## Brief:
Scan the records below, and wherever a line has the word "item", pull it out.

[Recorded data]
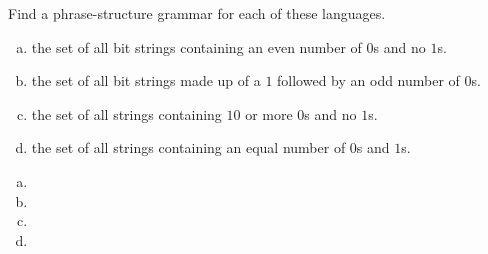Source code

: \documentclass[../main.tex]{subfiles}
\begin{document}
Find a phrase-structure grammar for each of these languages.
\begin{enumerate}[a)]
	\item the set of all bit strings containing an even number of $0$s and no $1$s.
	\item the set of all bit strings made up of a $1$ followed by an odd number of $0$s.
	\setcounter{enumi}{3}
	\item the set of all strings containing $10$ or more $0$s and no $1$s.
	\setcounter{enumi}{5}
	\item the set of all strings containing an equal number of $0$s and $1$s.
\end{enumerate}

\solution
\begin{enumerate}[a)]
	\item  
	\item 
	\setcounter{enumi}{3}
	\item 
	\setcounter{enumi}{5}
	\item 
\end{enumerate}
\end{document}
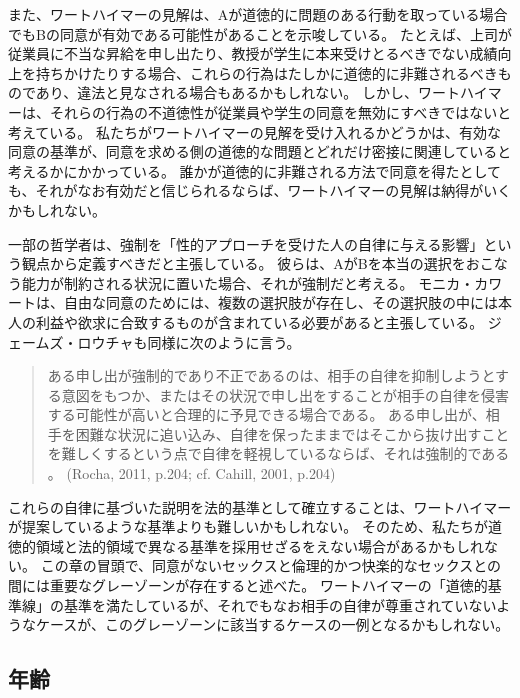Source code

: \documentclass[paper=a4,book,openany]{jlreq} \usepackage{mystyle}
\begin{document}
また、ワートハイマーの見解は、Aが道徳的に問題のある行動を取っている場合でもBの同意が有効である可能性があることを示唆している。
たとえば、上司が従業員に不当な昇給を申し出たり、教授が学生に本来受けとるべきでない成績向上を持ちかけたりする場合、これらの行為はたしかに道徳的に非難されるべきものであり、違法と見なされる場合もあるかもしれない。
しかし、ワートハイマーは、それらの行為の不道徳性が従業員や学生の同意を無効にすべきではないと考えている。
私たちがワートハイマーの見解を受け入れるかどうかは、有効な同意の基準が、同意を求める側の道徳的な問題とどれだけ密接に関連していると考えるかにかかっている。
誰かが道徳的に非難される方法で同意を得たとしても、それがなお有効だと信じられるならば、ワートハイマーの見解は納得がいくかもしれない。

一部の哲学者は、強制を「性的アプローチを受けた人の自律に与える影響」という観点から定義すべきだと主張している。
彼らは、AがBを本当の選択をおこなう能力が制約される状況に置いた場合、それが強制だと考える。
モニカ・カワートは、自由な同意のためには、複数の選択肢が存在し、その選択肢の中には本人の利益や欲求に合致するものが含まれている必要があると主張している\citep{cowart04:_under_acts_consen}。
ジェームズ・ロウチャも同様に次のように言う。

\begin{quote}
ある申し出が強制的であり不正であるのは、相手の自律を抑制しようとする意図をもつか、またはその状況で申し出をすることが相手の自律を侵害する可能性が高いと合理的に予見できる場合である。
ある申し出が、相手を困難な状況に追い込み、自律を保ったままではそこから抜け出すことを難しくするという点で自律を軽視しているならば、それは強制的である  \nocite{rocha11:_sexual_haras_coerc_offer} \nocite{cahill01:_rethin_rape}。
(Rocha, 2011, p.204; cf. Cahill, 2001, p.204)

\end{quote}

これらの自律に基づいた説明を法的基準として確立することは、ワートハイマーが提案しているような基準よりも難しいかもしれない。
そのため、私たちが道徳的領域と法的領域で異なる基準を採用せざるをえない場合があるかもしれない。
この章の冒頭で、同意がないセックスと倫理的かつ快楽的なセックスとの間には重要なグレーゾーンが存在すると述べた。
ワートハイマーの「道徳的基準線」の基準を満たしているが、それでもなお相手の自律が尊重されていないようなケースが、このグレーゾーンに該当するケースの一例となるかもしれない。

\subsection{年齢}
\end{document}
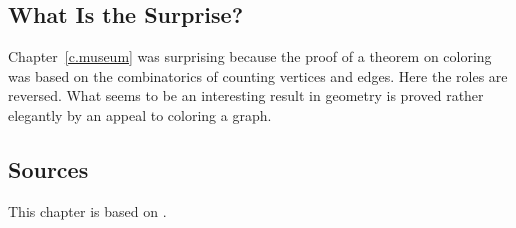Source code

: \subsection*{What Is the Surprise?}
Chapter~\ref{c.museum} was surprising because the proof of a theorem on coloring was based on the combinatorics of counting vertices and edges. Here the roles are reversed. What seems to be an interesting result in geometry is proved rather elegantly by an appeal to coloring a graph.
\subsection*{Sources}

This chapter is based on \cite[Chap.~39]{thebook}.
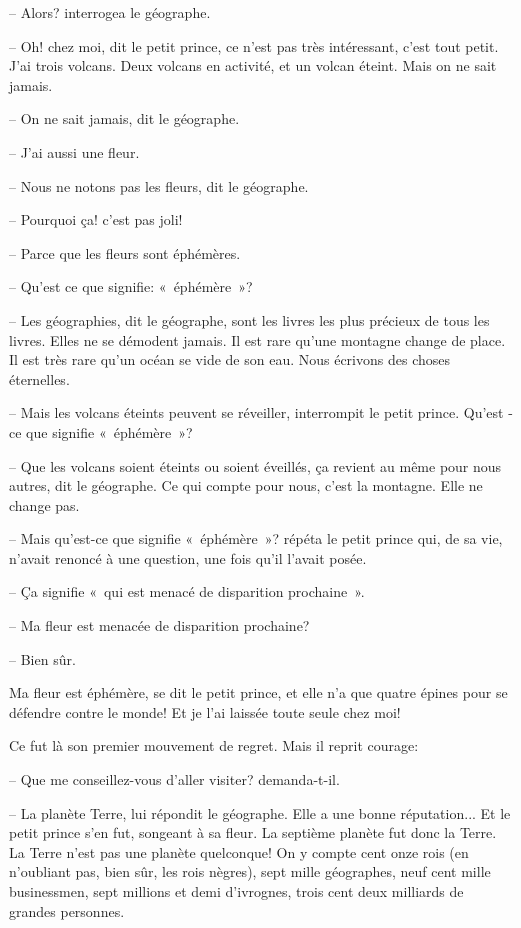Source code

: \documentclass[a4paper]{report}
\begin{document}
-- Alors? interrogea le géographe.

-- Oh! chez moi, dit le petit prince, ce n'est pas très intéressant, c'est tout petit. J'ai trois volcans. Deux volcans en activité, et un volcan éteint. Mais on ne sait jamais.

-- On ne sait jamais, dit le géographe.

-- J'ai aussi une fleur.

-- Nous ne notons pas les fleurs, dit le géographe.

-- Pourquoi ça! c'est pas joli!


-- Parce que les fleurs sont éphémères.

-- Qu'est ce que signifie: «~éphémère~»?

-- Les géographies, dit le géographe, sont les livres les plus précieux de tous les livres. Elles ne se démodent jamais. Il est rare qu'une montagne change de place. Il est très rare qu'un océan se vide de son eau. Nous écrivons des choses éternelles.

-- Mais les volcans éteints peuvent se réveiller, interrompit le petit prince. Qu'est -ce que signifie «~éphémère~»?

-- Que les volcans soient éteints ou soient éveillés, ça revient au même pour nous autres, dit le géographe. Ce qui compte pour nous, c'est la montagne. Elle ne change pas.

-- Mais qu'est-ce que signifie «~éphémère~»? répéta le petit prince qui, de sa vie, n'avait renoncé à une question, une fois qu'il l'avait posée.

-- Ça signifie «~qui est menacé de disparition prochaine~».

-- Ma fleur est menacée de disparition prochaine?

-- Bien sûr.

Ma fleur est éphémère, se dit le petit prince, et elle n'a que quatre épines pour se défendre contre le monde! Et je l'ai laissée toute seule chez moi!

Ce fut là son premier mouvement de regret. Mais il reprit courage:

-- Que me conseillez-vous d'aller visiter? demanda-t-il.

-- La planète Terre, lui répondit le géographe. Elle a une bonne réputation...
Et le petit prince s'en fut, songeant à sa fleur.
\parachapter{} %
La septième planète fut donc la Terre.
La Terre n'est pas une planète quelconque! On y compte cent onze rois (en n'oubliant pas, bien sûr, les rois nègres), sept mille géographes, neuf cent mille businessmen, sept millions et demi d'ivrognes, trois cent deux milliards de grandes personnes.
\end{document}
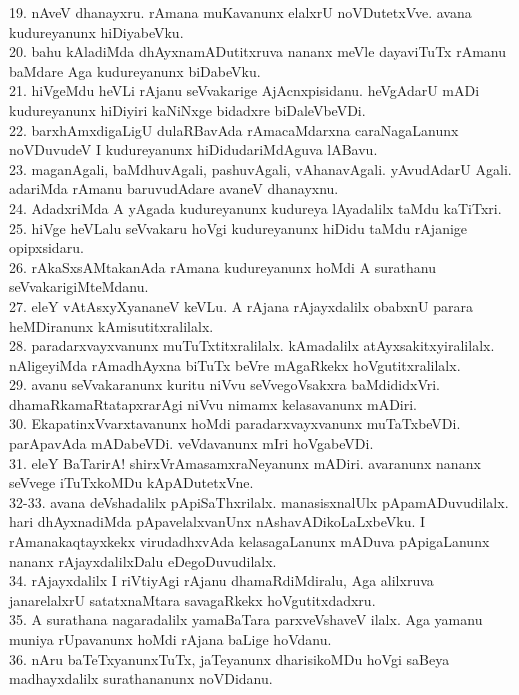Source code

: \documentclass{article}
\begin{document}
19. nAveV dhanayxru. rAmana muKavanunx elalxrU noVDutetxVve. avana kudureyanunx hiDiyabeVku.\\
20. bahu kAladiMda dhAyxnamADutitxruva nananx meVle dayaviTuTx rAmanu baMdare Aga kudureyanunx biDabeVku.\\
21. hiVgeMdu heVLi rAjanu seVvakarige AjAcnxpisidanu. heVgAdarU mADi kudureyanunx hiDiyiri kaNiNxge bidadxre biDaleVbeVDi.\\
22. barxhAmxdigaLigU dulaRBavAda rAmacaMdarxna caraNagaLanunx noVDuvudeV I kudureyanunx hiDidudariMdAguva lABavu.\\
23. maganAgali, baMdhuvAgali, pashuvAgali, vAhanavAgali. yAvudAdarU Agali. adariMda rAmanu baruvudAdare avaneV dhanayxnu.\\
24. AdadxriMda A yAgada kudureyanunx kudureya lAyadalilx taMdu kaTiTxri.\\
25. hiVge heVLalu seVvakaru hoVgi kudureyanunx hiDidu taMdu rAjanige opipxsidaru.\\
26. rAkaSxsAMtakanAda rAmana kudureyanunx hoMdi A surathanu seVvakarigiMteMdanu.\\
27. eleY vAtAsxyXyananeV keVLu. A rAjana rAjayxdalilx obabxnU parara heMDiranunx kAmisutitxralilalx.\\
28. paradarxvayxvanunx muTuTxtitxralilalx. kAmadalilx atAyxsakitxyiralilalx. nAligeyiMda rAmadhAyxna biTuTx beVre mAgaRkekx hoVgutitxralilalx.\\
29. avanu seVvakaranunx kuritu niVvu seVvegoVsakxra baMdididxVri. dhamaRkamaRtatapxrarAgi niVvu nimamx kelasavanunx mADiri.\\
30. EkapatinxVvarxtavanunx hoMdi paradarxvayxvanunx muTaTxbeVDi. parApavAda mADabeVDi. veVdavanunx mIri hoVgabeVDi.\\
31. eleY BaTarirA! shirxVrAmasamxraNeyanunx mADiri. avaranunx nananx seVvege iTuTxkoMDu kApADutetxVne.\\
32-33. avana deVshadalilx pApiSaThxrilalx. manasisxnalUlx pApamADuvudilalx. hari dhAyxnadiMda pApavelalxvanUnx nAshavADikoLaLxbeVku. I rAmanakaqtayxkekx virudadhxvAda kelasagaLanunx mADuva pApigaLanunx nananx rAjayxdalilxDalu eDegoDuvudilalx.\\
34. rAjayxdalilx I riVtiyAgi rAjanu dhamaRdiMdiralu, Aga alilxruva janarelalxrU satatxnaMtara savagaRkekx hoVgutitxdadxru.\\
35. A surathana nagaradalilx yamaBaTara parxveVshaveV ilalx. Aga yamanu muniya rUpavanunx hoMdi rAjana baLige hoVdanu.\\
36. nAru baTeTxyanunxTuTx, jaTeyanunx dharisikoMDu hoVgi saBeya madhayxdalilx surathananunx noVDidanu.\\
\end{document}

## Exercise response:
	\item the set of all bit strings containing an even number of $0$s and no $1$s.
	\item the set of all bit strings made up of a $1$ followed by an odd number of $0$s.
	\item the set of all strings containing $10$ or more $0$s and no $1$s.
	\item the set of all strings containing an equal number of $0$s and $1$s.
	\item  
	\item 
	\item 
	\item 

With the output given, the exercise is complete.